I was just about to send when I got your letter. You have no idea how busy the life of a retired person can be! This letter is way too long, but I am sending it anyway.
Three weeks ago I was packing chocolate chips and toothpaste to bring to you in Israel. Now I am buying Chanukah gifts and getting ready to cook up a Thanksgivukah feast! My brain is on jet lag trying to absorb all the experiences and feelings and foods that I eagerly swallowed up in Israel. And this living room I am sitting in is so big…and so empty.
In Israel we were surrounded by family. The homes and apartments in Israel are smaller than ours, but there was more than enough room as we were welcomed and entertained with food, comfort and unconditional love. It didn’t matter if I didn’t remember all the names and which kids belonged to which grandparents or who was married to who…or how many times I asked. We were one family, with the same eyebrows and similar cooking and eating habits and beautiful children and loud voices and welcoming homes and open hearts…no matter the distance between countries and visits…or the size of the rooms. And why do I think I need so much space in my house?
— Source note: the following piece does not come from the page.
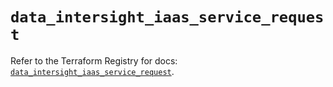# `data_intersight_iaas_service_request`

Refer to the Terraform Registry for docs: [`data_intersight_iaas_service_request`](https://registry.terraform.io/providers/ciscodevnet/intersight/1.0.71/docs/data-sources/iaas_service_request).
Amit and Nimrod’s wedding was a grand event celebrating life and love and family and friends in true Schuster style…a spectacular venue, an Israeli gourmet food extravaganza, drink bars, coffee bars, paparazzi style photography (mini-cameras attached to liquor bottles as they were passed around the dance floor and shots were poured), music, dancing and a bride and groom whose love and joy were evident! The invitation said it all…I eat…I do…I dance! And we did until the early hours of the morning. Dad’s knee is better, but I don’t know if he’ll ever dance with me again.
Every day offered up another celebratory event, shabbat dinners and lunches, an afternoon at the beach, a tour of Jerusalem and more large and small family reunions as we reconnected and caught up with the lives of our Israeli and Ukrainian family.
We caught our breath and settled into a fabulous apartment in Jerusalem thanks to the generosity of our cousin and her boyfriend. What a gift…a real kitchen with an oven, speedy wifi, a washing machine and a real Jerusalem neighborhood. Shaina, I loved sharing all of the events with you, but our time together in Jerusalem was a special treat. We shopped. We cooked. We talked.
I loved walking the streets with you in search of breakfast or coffee or some exotic fruit or vegetable. I loved watching you navigate Mahane Yehuda and meeting your spice guy and your tehini vendor.
We toured your school and got a small glimpse of your life and its challenges. I tempered my worry with my admiration of you, knowing that you will create a place of comfort and success for yourself out of these less than ideal circumstances.
So much of Israel has taken on the habits of America…the skyscrapers, the billboards, the fancy mall near The Wall, Mamila…yet so much in Israel seems so smart…the lights in the apartment hallways that turn off after a few minutes, the large receptacle cages on the street for recycling plastic drink bottles, the drains in every kitchen and bathroom floor and those amazing multi-purpose thick yellow disposable cleaning cloths that are a staple in every Israeli kitchen!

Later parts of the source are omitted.